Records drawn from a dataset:
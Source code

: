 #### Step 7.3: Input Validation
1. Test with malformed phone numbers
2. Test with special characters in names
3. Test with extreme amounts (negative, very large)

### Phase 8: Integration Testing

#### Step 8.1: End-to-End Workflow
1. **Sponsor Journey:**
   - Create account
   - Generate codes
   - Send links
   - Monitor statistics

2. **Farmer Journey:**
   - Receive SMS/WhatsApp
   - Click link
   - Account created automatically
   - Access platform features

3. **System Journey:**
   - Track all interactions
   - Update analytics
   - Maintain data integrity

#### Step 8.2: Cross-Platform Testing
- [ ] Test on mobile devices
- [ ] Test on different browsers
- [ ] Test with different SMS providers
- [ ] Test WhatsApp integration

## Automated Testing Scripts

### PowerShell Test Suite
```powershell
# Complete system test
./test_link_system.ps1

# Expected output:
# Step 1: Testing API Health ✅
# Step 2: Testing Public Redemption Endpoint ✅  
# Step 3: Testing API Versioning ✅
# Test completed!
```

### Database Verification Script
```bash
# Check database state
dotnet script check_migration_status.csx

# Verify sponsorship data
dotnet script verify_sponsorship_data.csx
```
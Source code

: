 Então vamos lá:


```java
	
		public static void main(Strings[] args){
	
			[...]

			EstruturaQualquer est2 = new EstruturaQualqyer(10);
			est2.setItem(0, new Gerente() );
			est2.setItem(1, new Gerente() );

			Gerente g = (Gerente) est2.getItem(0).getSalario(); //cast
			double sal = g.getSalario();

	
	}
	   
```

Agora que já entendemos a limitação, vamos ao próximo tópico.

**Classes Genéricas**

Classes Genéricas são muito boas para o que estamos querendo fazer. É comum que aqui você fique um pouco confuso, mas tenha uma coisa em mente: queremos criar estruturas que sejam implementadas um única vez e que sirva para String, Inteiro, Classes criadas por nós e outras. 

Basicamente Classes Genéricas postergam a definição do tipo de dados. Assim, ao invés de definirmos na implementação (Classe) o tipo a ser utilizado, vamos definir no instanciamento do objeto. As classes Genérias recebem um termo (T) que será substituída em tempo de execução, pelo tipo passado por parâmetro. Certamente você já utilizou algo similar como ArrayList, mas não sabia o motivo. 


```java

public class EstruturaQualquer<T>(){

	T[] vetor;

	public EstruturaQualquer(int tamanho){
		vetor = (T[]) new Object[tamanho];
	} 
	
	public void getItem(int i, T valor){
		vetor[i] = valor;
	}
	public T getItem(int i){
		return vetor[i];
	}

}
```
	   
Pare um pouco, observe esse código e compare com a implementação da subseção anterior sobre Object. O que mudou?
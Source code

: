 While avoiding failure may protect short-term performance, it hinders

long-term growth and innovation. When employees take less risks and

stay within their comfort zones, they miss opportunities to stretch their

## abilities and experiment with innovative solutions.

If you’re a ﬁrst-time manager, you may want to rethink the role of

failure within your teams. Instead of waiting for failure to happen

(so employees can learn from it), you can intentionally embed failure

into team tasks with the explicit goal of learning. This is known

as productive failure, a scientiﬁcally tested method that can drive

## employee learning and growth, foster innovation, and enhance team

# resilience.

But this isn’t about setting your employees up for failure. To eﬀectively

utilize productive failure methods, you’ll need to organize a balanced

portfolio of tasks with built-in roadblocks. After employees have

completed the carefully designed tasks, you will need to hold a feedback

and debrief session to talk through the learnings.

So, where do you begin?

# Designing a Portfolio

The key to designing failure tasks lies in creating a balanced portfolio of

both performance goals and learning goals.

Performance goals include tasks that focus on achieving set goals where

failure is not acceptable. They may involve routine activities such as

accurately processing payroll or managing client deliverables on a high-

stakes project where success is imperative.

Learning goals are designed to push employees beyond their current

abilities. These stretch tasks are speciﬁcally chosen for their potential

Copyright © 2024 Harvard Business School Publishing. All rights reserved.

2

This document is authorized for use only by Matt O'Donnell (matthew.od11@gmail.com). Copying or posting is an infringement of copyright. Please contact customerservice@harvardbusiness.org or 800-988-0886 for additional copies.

Your assignment
Work out how many lines of the entries hold the word "tasks", and write only that figure.

Response to this exercise
6